(Stored records)
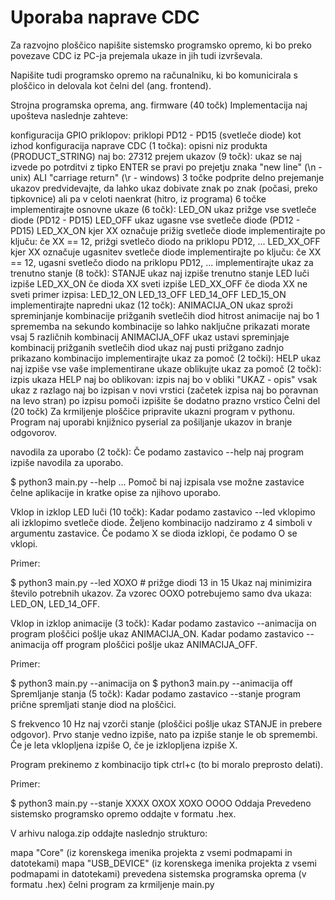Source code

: # Uporaba naprave CDC

Za razvojno ploščico napišite sistemsko programsko opremo, ki bo preko povezave CDC iz PC-ja prejemala ukaze in jih tudi izvrševala.

Napišite tudi programsko opremo na računalniku, ki bo komunicirala s ploščico in delovala kot čelni del (ang. frontend).

Strojna programska oprema, ang. firmware (40 točk)
Implementacija naj upošteva naslednje zahteve:

konfiguracija GPIO priklopov:
priklopi PD12 - PD15 (svetleče diode) kot izhod
konfiguracija naprave CDC (1 točka):
opisni niz produkta (PRODUCT_STRING) naj bo: 27312
prejem ukazov (9 točk):
ukaz se naj izvede po potrditvi z tipko ENTER
se pravi po prejetju znaka "new line" (\n - unix) ALI "carriage return" (\r - windows)
3 točke
podprite delno prejemanje ukazov
predvidevajte, da lahko ukaz dobivate znak po znak (počasi, preko tipkovnice) ali pa v celoti naenkrat (hitro, iz programa)
6 točke
implementirajte osnovne ukaze (6 točk):
LED_ON
ukaz prižge vse svetleče diode (PD12 - PD15)
LED_OFF
ukaz ugasne vse svetleče diode (PD12 - PD15)
LED_XX_ON
kjer XX označuje prižig svetleče diode
implementirajte po ključu: če XX == 12, prižgi svetlečo diodo na priklopu PD12, ...
LED_XX_OFF
kjer XX označuje ugasnitev svetleče diode
implementirajte po ključu: če XX == 12, ugasni svetlečo diodo na priklopu PD12, ...
implementirajte ukaz za trenutno stanje (8 točk):
STANJE
ukaz naj izpiše trenutno stanje LED luči
izpiše LED_XX_ON če dioda XX sveti
izpiše LED_XX_OFF če dioda XX ne sveti
primer izpisa: LED_12_ON LED_13_OFF LED_14_OFF LED_15_ON
implementirajte napredni ukaz (12 točk):
ANIMACIJA_ON
ukaz sproži spreminjanje kombinacije prižganih svetlečih diod
hitrost animacije naj bo 1 sprememba na sekundo
kombinacije so lahko naključne
prikazati morate vsaj 5 različnih kombinacij
ANIMACIJA_OFF
ukaz ustavi spreminjaje kombinacij prižganih svetlečih diod
ukaz naj pusti prižgano zadnjo prikazano kombinacijo
implementirajte ukaz za pomoč (2 točki):
HELP
ukaz naj izpiše vse vaše implementirane ukaze
oblikujte ukaz za pomoč (2 točk):
izpis ukaza HELP naj bo oblikovan:
izpis naj bo v obliki "UKAZ - opis"
vsak ukaz z razlago naj bo izpisan v novi vrstici (začetek izpisa naj bo poravnan na levo stran)
po izpisu pomoči izpišite še dodatno prazno vrstico
Čelni del (20 točk)
Za krmiljenje ploščice pripravite ukazni program v pythonu. Program naj uporabi knjižnico pyserial za pošiljanje ukazov in branje odgovorov.

navodila za uporabo (2 točk):
Če podamo zastavico --help naj program izpiše navodila za uporabo.

$ python3 main.py --help
...
Pomoč bi naj izpisala vse možne zastavice čelne aplikacije in kratke opise za njihovo uporabo.

Vklop in izklop LED luči (10 točk):
Kadar podamo zastavico --led vklopimo ali izklopimo svetleče diode. Željeno kombinacijo nadziramo z 4 simboli v argumentu zastavice. Če podamo X se dioda izklopi, če podamo O se vklopi.

Primer:

$ python3 main.py --led XOXO # prižge diodi 13 in 15
Ukaz naj minimizira število potrebnih ukazov. Za vzorec OOXO potrebujemo samo dva ukaza: LED_ON, LED_14_OFF.

Vklop in izklop animacije (3 točk):
Kadar podamo zastavico --animacija on program ploščici pošlje ukaz ANIMACIJA_ON. Kadar podamo zastavico --animacija off program ploščici pošlje ukaz ANIMACIJA_OFF.

Primer:

$ python3 main.py --animacija on
$ python3 main.py --animacija off
Spremljanje stanja (5 točk):
Kadar podamo zastavico --stanje program prične spremljati stanje diod na ploščici.

S frekvenco 10 Hz naj vzorči stanje (ploščici pošlje ukaz STANJE in prebere odgovor). Prvo stanje vedno izpiše, nato pa izpiše stanje le ob spremembi. Če je leta vklopljena izpiše O, če je izklopljena izpiše X.

Program prekinemo z kombinacijo tipk ctrl+c (to bi moralo preprosto delati).

Primer:

$ python3 main.py --stanje
XXXX
OXOX
XOXO
OOOO
Oddaja
Prevedeno sistemsko programsko opremo oddajte v formatu .hex.

V arhivu naloga.zip oddajte naslednjo strukturo:

mapa "Core" (iz korenskega imenika projekta z vsemi podmapami in datotekami)
mapa "USB_DEVICE" (iz korenskega imenika projekta z vsemi podmapami in datotekami)
prevedena sistemska programska oprema (v formatu .hex)
čelni program za krmiljenje main.py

#### Activity
Output nothing except an exact copy of the records above, with the images left out.

#### Answer to this exercise
Source code

: # Uporaba naprave CDC

Za razvojno ploščico napišite sistemsko programsko opremo, ki bo preko povezave CDC iz PC-ja prejemala ukaze in jih tudi izvrševala.

Napišite tudi programsko opremo na računalniku, ki bo komunicirala s ploščico in delovala kot čelni del (ang. frontend).

Strojna programska oprema, ang. firmware (40 točk)
Implementacija naj upošteva naslednje zahteve:

konfiguracija GPIO priklopov:
priklopi PD12 - PD15 (svetleče diode) kot izhod
konfiguracija naprave CDC (1 točka):
opisni niz produkta (PRODUCT_STRING) naj bo: 27312
prejem ukazov (9 točk):
ukaz se naj izvede po potrditvi z tipko ENTER
se pravi po prejetju znaka "new line" (\n - unix) ALI "carriage return" (\r - windows)
3 točke
podprite delno prejemanje ukazov
predvidevajte, da lahko ukaz dobivate znak po znak (počasi, preko tipkovnice) ali pa v celoti naenkrat (hitro, iz programa)
6 točke
implementirajte osnovne ukaze (6 točk):
LED_ON
ukaz prižge vse svetleče diode (PD12 - PD15)
LED_OFF
ukaz ugasne vse svetleče diode (PD12 - PD15)
LED_XX_ON
kjer XX označuje prižig svetleče diode
implementirajte po ključu: če XX == 12, prižgi svetlečo diodo na priklopu PD12, ...
LED_XX_OFF
kjer XX označuje ugasnitev svetleče diode
implementirajte po ključu: če XX == 12, ugasni svetlečo diodo na priklopu PD12, ...
implementirajte ukaz za trenutno stanje (8 točk):
STANJE
ukaz naj izpiše trenutno stanje LED luči
izpiše LED_XX_ON če dioda XX sveti
izpiše LED_XX_OFF če dioda XX ne sveti
primer izpisa: LED_12_ON LED_13_OFF LED_14_OFF LED_15_ON
implementirajte napredni ukaz (12 točk):
ANIMACIJA_ON
ukaz sproži spreminjanje kombinacije prižganih svetlečih diod
hitrost animacije naj bo 1 sprememba na sekundo
kombinacije so lahko naključne
prikazati morate vsaj 5 različnih kombinacij
ANIMACIJA_OFF
ukaz ustavi spreminjaje kombinacij prižganih svetlečih diod
ukaz naj pusti prižgano zadnjo prikazano kombinacijo
implementirajte ukaz za pomoč (2 točki):
HELP
ukaz naj izpiše vse vaše implementirane ukaze
oblikujte ukaz za pomoč (2 točk):
izpis ukaza HELP naj bo oblikovan:
izpis naj bo v obliki "UKAZ - opis"
vsak ukaz z razlago naj bo izpisan v novi vrstici (začetek izpisa naj bo poravnan na levo stran)
po izpisu pomoči izpišite še dodatno prazno vrstico
Čelni del (20 točk)
Za krmiljenje ploščice pripravite ukazni program v pythonu. Program naj uporabi knjižnico pyserial za pošiljanje ukazov in branje odgovorov.

navodila za uporabo (2 točk):
Če podamo zastavico --help naj program izpiše navodila za uporabo.

$ python3 main.py --help
...
Pomoč bi naj izpisala vse možne zastavice čelne aplikacije in kratke opise za njihovo uporabo.

Vklop in izklop LED luči (10 točk):
Kadar podamo zastavico --led vklopimo ali izklopimo svetleče diode. Željeno kombinacijo nadziramo z 4 simboli v argumentu zastavice. Če podamo X se dioda izklopi, če podamo O se vklopi.

Primer:

$ python3 main.py --led XOXO # prižge diodi 13 in 15
Ukaz naj minimizira število potrebnih ukazov. Za vzorec OOXO potrebujemo samo dva ukaza: LED_ON, LED_14_OFF.

Vklop in izklop animacije (3 točk):
Kadar podamo zastavico --animacija on program ploščici pošlje ukaz ANIMACIJA_ON. Kadar podamo zastavico --animacija off program ploščici pošlje ukaz ANIMACIJA_OFF.

Primer:

$ python3 main.py --animacija on
$ python3 main.py --animacija off
Spremljanje stanja (5 točk):
Kadar podamo zastavico --stanje program prične spremljati stanje diod na ploščici.

S frekvenco 10 Hz naj vzorči stanje (ploščici pošlje ukaz STANJE in prebere odgovor). Prvo stanje vedno izpiše, nato pa izpiše stanje le ob spremembi. Če je leta vklopljena izpiše O, če je izklopljena izpiše X.

Program prekinemo z kombinacijo tipk ctrl+c (to bi moralo preprosto delati).

Primer:

$ python3 main.py --stanje
XXXX
OXOX
XOXO
OOOO
Oddaja
Prevedeno sistemsko programsko opremo oddajte v formatu .hex.

V arhivu naloga.zip oddajte naslednjo strukturo:

mapa "Core" (iz korenskega imenika projekta z vsemi podmapami in datotekami)
mapa "USB_DEVICE" (iz korenskega imenika projekta z vsemi podmapami in datotekami)
prevedena sistemska programska oprema (v formatu .hex)
čelni program za krmiljenje main.py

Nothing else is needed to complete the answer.